(Extracted information)

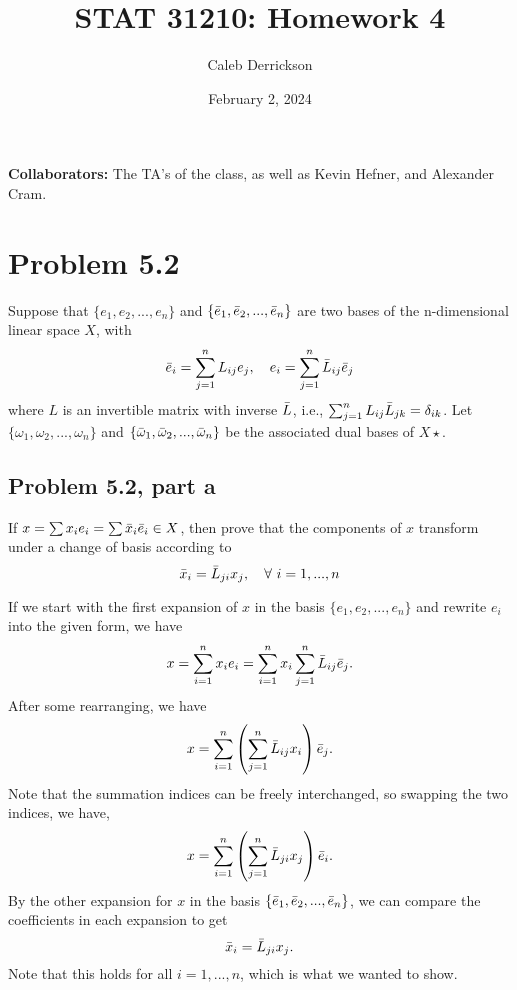 

\title{STAT 31210: Homework 4}
\author{Caleb Derrickson}
\date{February 2, 2024}


\onehalfspacing
\maketitle
\allowdisplaybreaks
{\color{cit}\vspace{2mm}\noindent\textbf{Collaborators:}} The TA's of the class, as well as Kevin Hefner, and Alexander Cram.

\tableofcontents

\newpage
\section{Problem 5.2}
Suppose that $\{ e_1, e_2, ..., e_n\}$ and $\{\Bar{e}_1, \Bar{e}_2, ..., \Bar{e}_n\}$ are two bases of the n-dimensional linear space $X$, with
\[\Bar{e}_i = \sum_{j = 1}^nL_{ij}e_j, \quad e_i = \sum_{j = 1}^n \Bar{L}_{ij}\Bar{e}_j\]
where $L$ is an invertible matrix with inverse $\Bar{L}$, i.e., $\sum_{j = 1}^n L_{ij}\Bar{L}_{jk} = \delta_{ik}$. Let $\{\omega_1, \omega_2, ..., \omega_n\}$ and $\{ \Bar{\omega}_1, \Bar{\omega}_2, ..., \Bar{\omega}_n\}$ be the associated dual bases of $X\star$.
\subsection{Problem 5.2, part a}
If $x = \sum x_ie_i = \sum \Bar{x}_i \Bar{e}_i \in X$, then prove that the components of $x$ transform under a change of basis according to 
\[\Bar{x}_i = \Bar{L}_{ji}x_j, \quad \forall \ i = 1, ..., n\]
\partbreak
\begin{solution}

    If we start with the first expansion of $x$ in the basis $\{ e_1, e_2, ..., e_n\}$ and rewrite $e_i$ into the given form, we have 
    \[x = \sum_{i = 1}^n x_i e_i = \sum_{i = 1}^n x_i \sum_{j = 1}^n \Bar{L}_{ij}\Bar{e}_j.\]
    After some rearranging, we have
    \[x = \sum_{i = 1}^n \left(\sum_{j = 1}^n \Bar{L}_{ij}x_i \right)\Bar{e}_j.\]
    Note that the summation indices can be freely interchanged, so swapping the two indices, we have,
    \[x = \sum_{i = 1}^n \left(\sum_{j = 1}^n \Bar{L}_{ji}x_j \right)\Bar{e}_i.\]
    By the other expansion for $x$ in the basis $\{\Bar{e}_1, \Bar{e}_2, ..., \Bar{e}_n\}$, we can compare the coefficients in each expansion to get 
    \[\Bar{x}_i = \Bar{L}_{ji}x_j. \]
    Note that this holds for all $i = 1, ..., n$, which is what we wanted to show.
\end{solution}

(End Extracted information)

- To do -
Print all of the data exactly, and do not carry over any pictures.

- Task output -
\title{STAT 31210: Homework 4}
\author{Caleb Derrickson}
\date{February 2, 2024}


\onehalfspacing
\maketitle
\allowdisplaybreaks
{\color{cit}\vspace{2mm}\noindent\textbf{Collaborators:}} The TA's of the class, as well as Kevin Hefner, and Alexander Cram.

\tableofcontents

\newpage
\section{Problem 5.2}
Suppose that $\{ e_1, e_2, ..., e_n\}$ and $\{\Bar{e}_1, \Bar{e}_2, ..., \Bar{e}_n\}$ are two bases of the n-dimensional linear space $X$, with
\[\Bar{e}_i = \sum_{j = 1}^nL_{ij}e_j, \quad e_i = \sum_{j = 1}^n \Bar{L}_{ij}\Bar{e}_j\]
where $L$ is an invertible matrix with inverse $\Bar{L}$, i.e., $\sum_{j = 1}^n L_{ij}\Bar{L}_{jk} = \delta_{ik}$. Let $\{\omega_1, \omega_2, ..., \omega_n\}$ and $\{ \Bar{\omega}_1, \Bar{\omega}_2, ..., \Bar{\omega}_n\}$ be the associated dual bases of $X\star$.
\subsection{Problem 5.2, part a}
If $x = \sum x_ie_i = \sum \Bar{x}_i \Bar{e}_i \in X$, then prove that the components of $x$ transform under a change of basis according to 
\[\Bar{x}_i = \Bar{L}_{ji}x_j, \quad \forall \ i = 1, ..., n\]
\partbreak
\begin{solution}

    If we start with the first expansion of $x$ in the basis $\{ e_1, e_2, ..., e_n\}$ and rewrite $e_i$ into the given form, we have 
    \[x = \sum_{i = 1}^n x_i e_i = \sum_{i = 1}^n x_i \sum_{j = 1}^n \Bar{L}_{ij}\Bar{e}_j.\]
    After some rearranging, we have
    \[x = \sum_{i = 1}^n \left(\sum_{j = 1}^n \Bar{L}_{ij}x_i \right)\Bar{e}_j.\]
    Note that the summation indices can be freely interchanged, so swapping the two indices, we have,
    \[x = \sum_{i = 1}^n \left(\sum_{j = 1}^n \Bar{L}_{ji}x_j \right)\Bar{e}_i.\]
    By the other expansion for $x$ in the basis $\{\Bar{e}_1, \Bar{e}_2, ..., \Bar{e}_n\}$, we can compare the coefficients in each expansion to get 
    \[\Bar{x}_i = \Bar{L}_{ji}x_j. \]
    Note that this holds for all $i = 1, ..., n$, which is what we wanted to show.
\end{solution}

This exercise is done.